Nave explained that dispatchers receive two kinds of alerts: telematics from vehicles that report airbag deployment or impact data, and crash-detection signals from phones and smart watches. The first category is generally reliable, he said, but phone-based detections are increasingly triggering false alarms.

“I took a call the other day where a lady was just driving, and her phone slid into the floorboard, and it called 911 as a crash detection,” Nave said.

He and others noted additional situations where individuals left a phone on a hood or bumper and it bounced onto the roadway, or where kids hit a bump in a UTV and a phone flew off — all of which triggered alerts, none of which involved an actual crash.

“We’re getting a lot of false positives on crash detection now,” Nave said.

Still, he emphasized that Apple’s crash-detection technology can work well, and that ignoring alerts outright isn’t an option. Youngman agreed.

“These false alerts are a big concern, but we can’t not respond because it could be an incident where someone runs off the road, hits a tree, and gets knocked out,” Youngman said. “We’ve got to find somewhere in the middle.”

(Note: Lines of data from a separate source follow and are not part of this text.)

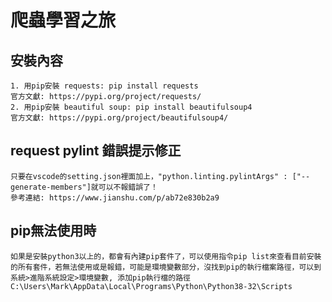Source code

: # 爬蟲學習之旅
## 安裝內容
    1. 用pip安裝 requests: pip install requests
    官方文獻: https://pypi.org/project/requests/
    2. 用pip安裝 beautiful soup: pip install beautifulsoup4 
    官方文獻: https://pypi.org/project/beautifulsoup4/
    
## request pylint 錯誤提示修正
    只要在vscode的setting.json裡面加上，"python.linting.pylintArgs" : ["--generate-members"]就可以不報錯誤了！
    參考連結: https://www.jianshu.com/p/ab72e830b2a9

## pip無法使用時
    如果是安裝python3以上的，都會有內建pip套件了，可以使用指令pip list來查看目前安裝的所有套件，若無法使用或是報錯，可能是環境變數部分，沒找到pip的執行檔案路徑，可以到系統>進階系統設定>環境變數, 添加pip執行檔的路徑C:\Users\Mark\AppData\Local\Programs\Python\Python38-32\Scripts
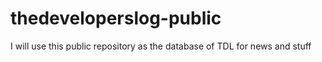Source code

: # thedeveloperslog-public
I will use this public repository as the database of TDL for news and stuff
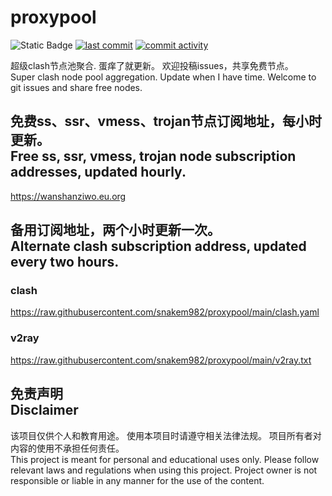 # proxypool

![Static Badge](https://img.shields.io/badge/ss|ssr|vmess|trojan-free-orange)
[![last commit](https://img.shields.io/github/last-commit/snakem982/proxypool)](https://github.com/snakem982/proxypool/commits/main)
[![commit activity](https://img.shields.io/github/commit-activity/w/snakem982/proxypool)](https://github.com/snakem982/proxypool/commits/main)


超级clash节点池聚合.
蛋痒了就更新。
欢迎投稿issues，共享免费节点。
<br/>
Super clash node pool aggregation.
Update when I have time.
Welcome to git issues and share free nodes.

## 免费ss、ssr、vmess、trojan节点订阅地址，每小时更新。<br/>Free ss, ssr, vmess, trojan node subscription addresses, updated hourly.
https://wanshanziwo.eu.org

## 备用订阅地址，两个小时更新一次。<br/>Alternate clash subscription address, updated every two hours.
### clash
https://raw.githubusercontent.com/snakem982/proxypool/main/clash.yaml
### v2ray
https://raw.githubusercontent.com/snakem982/proxypool/main/v2ray.txt

## 免责声明 <br/>Disclaimer
该项目仅供个人和教育用途。
使用本项目时请遵守相关法律法规。
项目所有者对内容的使用不承担任何责任。
<br/>
This project is meant for personal and educational uses only.
Please follow relevant laws and regulations when using this project.
Project owner is not responsible or liable in any manner for the use of the content.
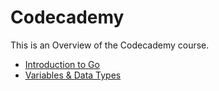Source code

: # Codecademy 

This is an Overview of the Codecademy course.

- [Introduction to Go](https://github.com/KodeyThomas/BackendDev/tree/master/06-GoLang/Phase_1/Introduction.md)
- [Variables & Data Types](https://github.com/KodeyThomas/BackendDev/tree/master/06-GoLang/Phase1/Variables&DataTypes.md)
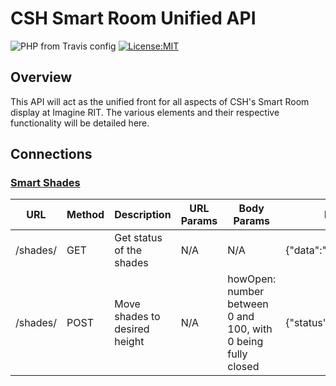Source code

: # CSH Smart Room Unified API

![PHP from Travis config](https://img.shields.io/travis/php-v/symfony/symfony.svg)
[![License:MIT](https://img.shields.io/badge/License-MIT-green.svg)](https://opensource.org/licenses/MIT)

## Overview
This API will act as the unified front for all aspects of CSH's Smart Room display at Imagine RIT. The various elements and their respective functionality will be detailed here.

## Connections

### [Smart Shades](https://github.com/axg4975/smart-window-shades)

| URL | Method | Description | URL Params | Body Params | Response |
| --- | ------ | ----------- | ---------- | ----------- | -------- |
| /shades/ | GET | Get status of the shades | N/A | N/A | {"data":"45","status":200} |
| /shades/ | POST | Move shades to desired height | N/A | howOpen: number between 0 and 100, with 0 being fully closed | {"status":200} |

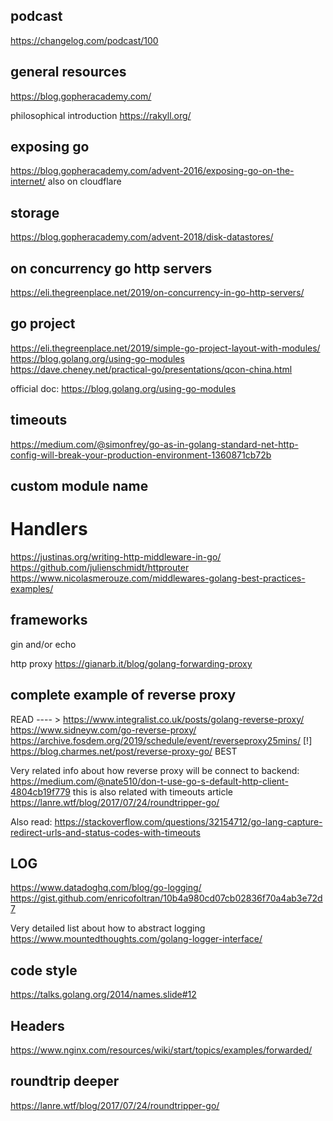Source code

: 
## podcast
https://changelog.com/podcast/100

## general resources
https://blog.gopheracademy.com/

philosophical introduction
https://rakyll.org/

## exposing go
https://blog.gopheracademy.com/advent-2016/exposing-go-on-the-internet/
also on cloudflare

## storage
https://blog.gopheracademy.com/advent-2018/disk-datastores/

## on concurrency go http servers
https://eli.thegreenplace.net/2019/on-concurrency-in-go-http-servers/

## go project
https://eli.thegreenplace.net/2019/simple-go-project-layout-with-modules/
https://blog.golang.org/using-go-modules
https://dave.cheney.net/practical-go/presentations/qcon-china.html

official doc: https://blog.golang.org/using-go-modules

## timeouts
https://medium.com/@simonfrey/go-as-in-golang-standard-net-http-config-will-break-your-production-environment-1360871cb72b

## custom module name


# Handlers
https://justinas.org/writing-http-middleware-in-go/
https://github.com/julienschmidt/httprouter
https://www.nicolasmerouze.com/middlewares-golang-best-practices-examples/

## frameworks
gin and/or echo

http proxy
https://gianarb.it/blog/golang-forwarding-proxy

## complete example of reverse proxy
READ  ---- > https://www.integralist.co.uk/posts/golang-reverse-proxy/
https://www.sidneyw.com/go-reverse-proxy/
https://archive.fosdem.org/2019/schedule/event/reverseproxy25mins/
[!] https://blog.charmes.net/post/reverse-proxy-go/ BEST

Very related info about how reverse proxy will be connect to backend:
https://medium.com/@nate510/don-t-use-go-s-default-http-client-4804cb19f779  this is also related with timeouts article
https://lanre.wtf/blog/2017/07/24/roundtripper-go/

Also read:
https://stackoverflow.com/questions/32154712/go-lang-capture-redirect-urls-and-status-codes-with-timeouts 

## LOG
https://www.datadoghq.com/blog/go-logging/
https://gist.github.com/enricofoltran/10b4a980cd07cb02836f70a4ab3e72d7 

Very detailed list about how to abstract logging
https://www.mountedthoughts.com/golang-logger-interface/

## code style
https://talks.golang.org/2014/names.slide#12

## Headers
https://www.nginx.com/resources/wiki/start/topics/examples/forwarded/

## roundtrip deeper
https://lanre.wtf/blog/2017/07/24/roundtripper-go/
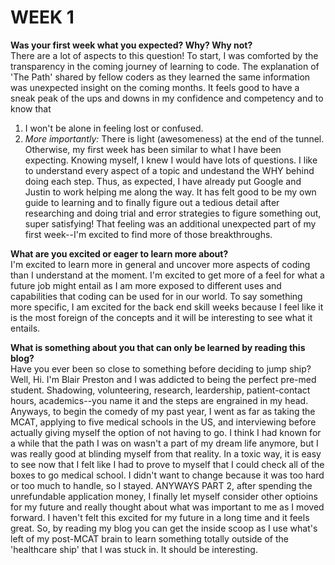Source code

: # WEEK 1
**Was your first week what you expected? Why? Why not?** 
<br> 
There are a lot of aspects to this question! To start, I was comforted by the transparency in the coming journey of learning to code. The explanation of 'The Path' shared by fellow coders as they learned the same information was unexpected insight on the coming months. It feels good to have a sneak peak of the ups and downs in my confidence and competency and to know that 
1. I won't be alone in feeling lost or confused.
2. _More importantly:_ There is light \(awesomeness\) at the end of the tunnel.
Otherwise, my first week has been similar to what I have been expecting. Knowing myself, I knew I would have lots of questions. I like to understand every aspect of a topic and undestand the WHY behind doing each step. Thus, as expected, I have already put Google and Justin to work helping me along the way. It has felt good to be my own guide to learning and to finally figure out a tedious detail after researching and doing trial and error strategies to figure something out, super satisfying! That feeling was an additional unexpected part of my first week--I'm excited to find more of those breakthroughs. 


**What are you excited or eager to learn more about?** 
<br>
I'm excited to learn more in general and uncover more aspects of coding than I understand at the moment. I'm excited to get more of a feel for what a future job might entail as I am more exposed to different uses and capabilities that coding can be used for in our world. To say something more specific, I am excited for the back end skill weeks because I feel like it is the most foreign of the concepts and it will be interesting to see what it entails. 
<br>


**What is something about you that can only be learned by reading this blog?**
<br>
Have you ever been so close to something before deciding to jump ship? Well, Hi. I'm Blair Preston and I was addicted to being the perfect pre-med student. Shadowing, volunteering, research, leardership, patient-contact hours, academics--you name it and the steps are engrained in my head. Anyways, to begin the comedy of my past year, I went as far as taking the MCAT, applying to five medical schools in the US, and interviewing before actually giving myself the option of not having to go. I think I had known for a while that the path I was on wasn't a part of my dream life anymore, but I was really good at blinding myself from that reality. In a toxic way, it is easy to see now that I felt like I had to prove to myself that I could check all of the boxes to go medical school. I didn't want to change because it was too hard or too much to handle, so I stayed. ANYWAYS PART 2, after spending the unrefundable application money, I finally let myself consider other optioins for my future and really thought about what was important to me as I moved forward. I haven't felt this excited for my future in a long time and it feels great. So, by reading my blog you can get the inside scoop as I use what's left of my post-MCAT brain to learn something totally outside of the 'healthcare ship' that I was stuck in. It should be interesting.

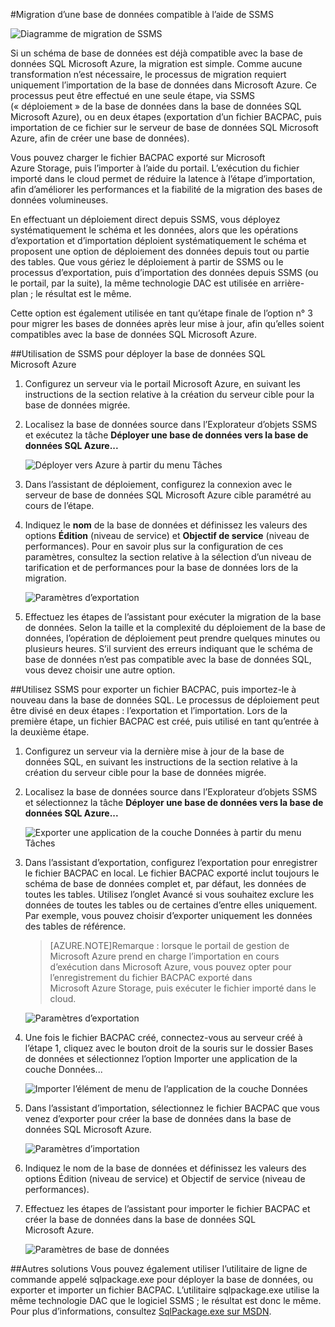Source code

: <properties
   pageTitle="Migration vers la base de données SQL via SSMS"
   description="Base de données SQL Microsoft Azure, migrer une base de données SQL, migration via SSMS"
   services="sql-database"
   documentationCenter=""
   authors="pehteh"
   manager="jeffreyg"
   editor="monicar"/>

<tags
   ms.service="sql-database"
   ms.devlang="NA"
   ms.topic="article"
   ms.tgt_pltfrm="NA"
   ms.workload="data-management"
   ms.date="04/14/2015"
   ms.author="pehteh"/>

#Migration d’une base de données compatible à l’aide de SSMS 

![Diagramme de migration de SSMS](./media/sql-database-migrate-ssms/01SSMSDiagram.png)

Si un schéma de base de données est déjà compatible avec la base de données SQL Microsoft Azure, la migration est simple. Comme aucune transformation n’est nécessaire, le processus de migration requiert uniquement l’importation de la base de données dans Microsoft Azure. Ce processus peut être effectué en une seule étape, via SSMS (« déploiement » de la base de données dans la base de données SQL Microsoft Azure), ou en deux étapes (exportation d’un fichier BACPAC, puis importation de ce fichier sur le serveur de base de données SQL Microsoft Azure, afin de créer une base de données).

Vous pouvez charger le fichier BACPAC exporté sur Microsoft Azure Storage, puis l’importer à l’aide du portail. L’exécution du fichier importé dans le cloud permet de réduire la latence à l’étape d’importation, afin d’améliorer les performances et la fiabilité de la migration des bases de données volumineuses.

En effectuant un déploiement direct depuis SSMS, vous déployez systématiquement le schéma et les données, alors que les opérations d’exportation et d’importation déploient systématiquement le schéma et proposent une option de déploiement des données depuis tout ou partie des tables. Que vous gériez le déploiement à partir de SSMS ou le processus d’exportation, puis d’importation des données depuis SSMS (ou le portail, par la suite), la même technologie DAC est utilisée en arrière-plan ; le résultat est le même.

Cette option est également utilisée en tant qu’étape finale de l’option n° 3 pour migrer les bases de données après leur mise à jour, afin qu’elles soient compatibles avec la base de données SQL Microsoft Azure.

##Utilisation de SSMS pour déployer la base de données SQL Microsoft Azure
1.	Configurez un serveur via le portail Microsoft Azure, en suivant les instructions de la section relative à la création du serveur cible pour la base de données migrée.
2. Localisez la base de données source dans l’Explorateur d’objets SSMS et exécutez la tâche **Déployer une base de données vers la base de données SQL Azure...**

	![Déployer vers Azure à partir du menu Tâches](./media/sql-database-migrate-ssms/02MigrateusingSSMS.png)

3.	Dans l’assistant de déploiement, configurez la connexion avec le serveur de base de données SQL Microsoft Azure cible paramétré au cours de l’étape.
4.	Indiquez le **nom** de la base de données et définissez les valeurs des options **Édition** (niveau de service) et **Objectif de service** (niveau de performances). Pour en savoir plus sur la configuration de ces paramètres, consultez la section relative à la sélection d’un niveau de tarification et de performances pour la base de données lors de la migration. 

	![Paramètres d’exportation](./media/sql-database-migrate-ssms/03MigrateusingSSMS.png)

5.	Effectuez les étapes de l’assistant pour exécuter la migration de la base de données. Selon la taille et la complexité du déploiement de la base de données, l’opération de déploiement peut prendre quelques minutes ou plusieurs heures. S’il survient des erreurs indiquant que le schéma de base de données n’est pas compatible avec la base de données SQL, vous devez choisir une autre option.

##Utilisez SSMS pour exporter un fichier BACPAC, puis importez-le à nouveau dans la base de données SQL.
Le processus de déploiement peut être divisé en deux étapes : l’exportation et l’importation. Lors de la première étape, un fichier BACPAC est créé, puis utilisé en tant qu’entrée à la deuxième étape.

1.	Configurez un serveur via la dernière mise à jour de la base de données SQL, en suivant les instructions de la section relative à la création du serveur cible pour la base de données migrée.
2.	Localisez la base de données source dans l’Explorateur d’objets SSMS et sélectionnez la tâche **Déployer une base de données vers la base de données SQL Azure...**

	![Exporter une application de la couche Données à partir du menu Tâches](./media/sql-database-migrate-ssms/04MigrateusingSSMS.png)

3. Dans l’assistant d’exportation, configurez l’exportation pour enregistrer le fichier BACPAC en local. Le fichier BACPAC exporté inclut toujours le schéma de base de données complet et, par défaut, les données de toutes les tables. Utilisez l’onglet Avancé si vous souhaitez exclure les données de toutes les tables ou de certaines d’entre elles uniquement. Par exemple, vous pouvez choisir d’exporter uniquement les données des tables de référence.
	>[AZURE.NOTE]Remarque : lorsque le portail de gestion de Microsoft Azure prend en charge l’importation en cours d’exécution dans Microsoft Azure, vous pouvez opter pour l’enregistrement du fichier BACPAC exporté dans Microsoft Azure Storage, puis exécuter le fichier importé dans le cloud.

	![Paramètres d’exportation](./media/sql-database-migrate-ssms/05MigrateusingSSMS.png)

4.	Une fois le fichier BACPAC créé, connectez-vous au serveur créé à l’étape 1, cliquez avec le bouton droit de la souris sur le dossier Bases de données et sélectionnez l’option Importer une application de la couche Données...

	![Importer l’élément de menu de l’application de la couche Données](./media/sql-database-migrate-ssms/06MigrateusingSSMS.png)

5.	Dans l’assistant d’importation, sélectionnez le fichier BACPAC que vous venez d’exporter pour créer la base de données dans la base de données SQL Microsoft Azure.

	![Paramètres d’importation](./media/sql-database-migrate-ssms/07MigrateusingSSMS.png)

6.	Indiquez le nom de la base de données et définissez les valeurs des options Édition (niveau de service) et Objectif de service (niveau de performances).
	 
7.	Effectuez les étapes de l’assistant pour importer le fichier BACPAC et créer la base de données dans la base de données SQL Microsoft Azure.

	![Paramètres de base de données](./media/sql-database-migrate-ssms/08MigrateusingSSMS.png)
 
##Autres solutions
Vous pouvez également utiliser l’utilitaire de ligne de commande appelé sqlpackage.exe pour déployer la base de données, ou exporter et importer un fichier BACPAC. L’utilitaire sqlpackage.exe utilise la même technologie DAC que le logiciel SSMS ; le résultat est donc le même. Pour plus d’informations, consultez [SqlPackage.exe sur MSDN](https://msdn.microsoft.com/library/hh550080.aspx).

<!---HONumber=July15_HO2-->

Coleman said DCFD currently adjusts its response based on factors such as time of day, location, and the number of calls coming in. An alert on a rural highway at 2 a.m. is more likely to be an actual wreck, he said, whereas a crash detection on the bypass at 2 p.m. with no supporting reports is more likely to be false. But because a potential wreck on the bypass could involve multiple vehicles and injuries, a large number of units may still respond — sometimes excessively.

“When I see seven or eight little dots on my screen, that’s how many trucks are heading that way,” Youngman said. “Then I open the call and see it’s crash detection. I automatically remind everyone: no other calls, try to call the phone back before we commit the whole world to this.”

Smith said they are reviewing data and recordings to identify patterns dispatchers can use to better classify these calls. Coordinates provided by most devices also help responders verify whether anything is actually at the reported location.

“We don’t want to abstain from responding,” Smith said. “We’re just going to modify how we respond, no different than how we handle fire alarms. If someone gets there and verifies that nothing happened, everyone else can cancel.”

Officials said any indication of an actual emergency — a caller on the line, a witness report, or a dispatcher hearing distress in the background — would immediately escalate a response.

“There’s no hesitation there,” Smith said.

The challenge is greater in the county, where longer travel distances and higher-speed roadways create more risk. Volunteer availability is also harder to predict, especially during daytime hours.

“Our volunteers save us, but they have to work,” Smith said. “There are times of day when we don’t know who will be available to roll an engine. That’s part of why these responses can get so large.”

Smith added that the County’s planned public safety facility on U.S. 231 — which will centralize Daviess County Fire, emergency management, and other support services — should help streamline responses by ensuring consistent staffing and reducing reliance on volunteers during certain hours.

Youngman said departments statewide are dealing with the same issue as more devices adopt automated crash reporting.

“Everybody is having to modify their protocols so they’re not sending multiple units to false alarms over and over again,” he said.

Despite the challenges, all the local emergency response leaders emphasized that safety remains the priority.

“There’s a huge penalty for failure,” Youngman said. “We just want to avoid putting people in danger racing to something that doesn’t exist, while still making sure we’re there when someone truly needs us.”